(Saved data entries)
*****

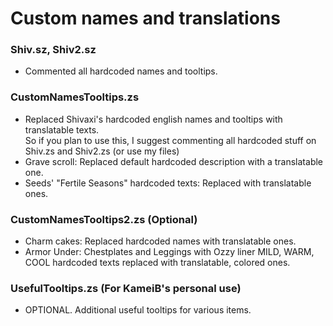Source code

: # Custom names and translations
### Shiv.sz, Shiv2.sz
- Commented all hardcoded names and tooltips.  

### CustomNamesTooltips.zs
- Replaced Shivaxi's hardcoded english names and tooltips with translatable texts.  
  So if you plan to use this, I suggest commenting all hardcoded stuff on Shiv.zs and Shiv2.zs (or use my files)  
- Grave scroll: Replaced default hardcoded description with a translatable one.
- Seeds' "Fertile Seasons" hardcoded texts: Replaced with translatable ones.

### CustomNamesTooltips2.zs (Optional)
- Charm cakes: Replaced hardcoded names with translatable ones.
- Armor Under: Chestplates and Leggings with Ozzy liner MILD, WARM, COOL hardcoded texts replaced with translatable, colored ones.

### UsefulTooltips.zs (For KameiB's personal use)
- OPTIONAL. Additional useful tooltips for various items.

*****

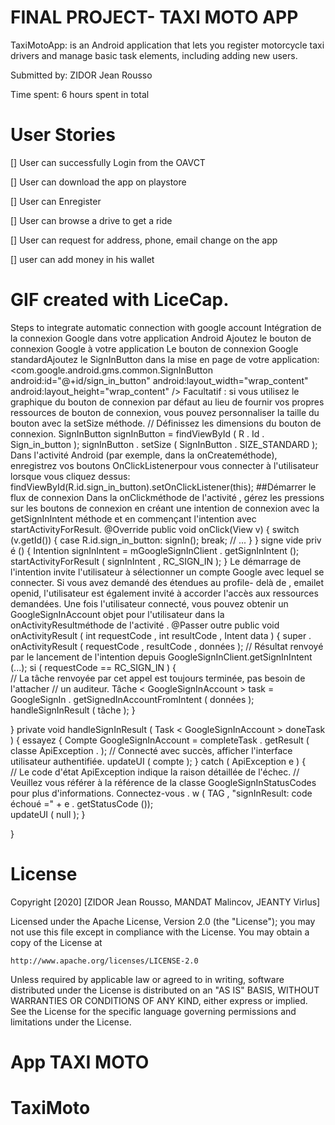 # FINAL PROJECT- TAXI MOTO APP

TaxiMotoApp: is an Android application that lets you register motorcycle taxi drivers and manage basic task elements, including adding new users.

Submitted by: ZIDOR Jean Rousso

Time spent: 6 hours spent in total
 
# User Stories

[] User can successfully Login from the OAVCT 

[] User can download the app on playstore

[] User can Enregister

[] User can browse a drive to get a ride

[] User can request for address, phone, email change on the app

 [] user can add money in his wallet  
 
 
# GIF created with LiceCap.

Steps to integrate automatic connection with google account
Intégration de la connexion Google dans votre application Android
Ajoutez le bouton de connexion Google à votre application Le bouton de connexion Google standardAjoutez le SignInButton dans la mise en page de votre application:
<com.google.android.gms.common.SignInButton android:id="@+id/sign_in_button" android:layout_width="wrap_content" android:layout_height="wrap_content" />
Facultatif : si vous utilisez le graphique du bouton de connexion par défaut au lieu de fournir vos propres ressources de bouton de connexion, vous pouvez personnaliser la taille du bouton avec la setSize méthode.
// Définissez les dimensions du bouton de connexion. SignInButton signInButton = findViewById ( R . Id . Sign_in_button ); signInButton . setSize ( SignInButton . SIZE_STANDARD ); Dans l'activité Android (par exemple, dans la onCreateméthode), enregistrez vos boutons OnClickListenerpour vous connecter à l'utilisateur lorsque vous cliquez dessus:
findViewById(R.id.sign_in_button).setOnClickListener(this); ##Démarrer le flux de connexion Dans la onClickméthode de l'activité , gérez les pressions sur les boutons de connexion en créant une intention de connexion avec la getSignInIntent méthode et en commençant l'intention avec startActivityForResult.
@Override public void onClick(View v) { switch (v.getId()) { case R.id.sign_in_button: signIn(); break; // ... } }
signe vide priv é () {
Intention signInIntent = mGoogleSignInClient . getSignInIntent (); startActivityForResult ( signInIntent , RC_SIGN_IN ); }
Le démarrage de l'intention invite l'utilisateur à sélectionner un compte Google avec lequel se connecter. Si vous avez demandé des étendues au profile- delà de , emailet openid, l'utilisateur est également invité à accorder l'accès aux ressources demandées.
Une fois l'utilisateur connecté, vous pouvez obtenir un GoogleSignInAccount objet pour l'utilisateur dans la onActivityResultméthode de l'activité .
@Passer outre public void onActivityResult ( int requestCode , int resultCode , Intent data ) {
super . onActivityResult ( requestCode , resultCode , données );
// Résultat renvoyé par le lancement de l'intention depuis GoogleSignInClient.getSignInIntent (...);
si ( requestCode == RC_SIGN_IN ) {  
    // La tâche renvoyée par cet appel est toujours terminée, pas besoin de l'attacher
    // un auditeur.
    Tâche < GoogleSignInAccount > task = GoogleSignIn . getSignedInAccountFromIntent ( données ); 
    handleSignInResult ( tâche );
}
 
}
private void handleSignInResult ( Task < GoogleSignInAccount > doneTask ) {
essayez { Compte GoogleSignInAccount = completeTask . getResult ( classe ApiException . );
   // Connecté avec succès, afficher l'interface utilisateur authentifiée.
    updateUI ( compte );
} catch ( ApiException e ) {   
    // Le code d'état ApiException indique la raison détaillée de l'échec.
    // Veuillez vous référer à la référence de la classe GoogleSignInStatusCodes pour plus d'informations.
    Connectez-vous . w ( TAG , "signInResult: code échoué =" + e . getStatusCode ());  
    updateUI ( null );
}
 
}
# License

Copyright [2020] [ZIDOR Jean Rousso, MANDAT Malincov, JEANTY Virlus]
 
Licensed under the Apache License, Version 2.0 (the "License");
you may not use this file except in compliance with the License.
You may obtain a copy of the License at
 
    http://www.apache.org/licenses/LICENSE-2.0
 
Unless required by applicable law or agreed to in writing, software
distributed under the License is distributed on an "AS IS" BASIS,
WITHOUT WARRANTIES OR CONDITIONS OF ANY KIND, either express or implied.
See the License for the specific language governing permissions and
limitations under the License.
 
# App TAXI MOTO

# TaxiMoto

*****

Which lines in the records above hold the string "this"? Copy each of them.

  So if you plan to use this, I suggest commenting all hardcoded stuff on Shiv.zs and Shiv2.zs (or use my files)  
findViewById(R.id.sign_in_button).setOnClickListener(this); ##Démarrer le flux de connexion Dans la onClickméthode de l'activité , gérez les pressions sur les boutons de connexion en créant une intention de connexion avec la getSignInIntent méthode et en commençant l'intention avec startActivityForResult.
you may not use this file except in compliance with the License.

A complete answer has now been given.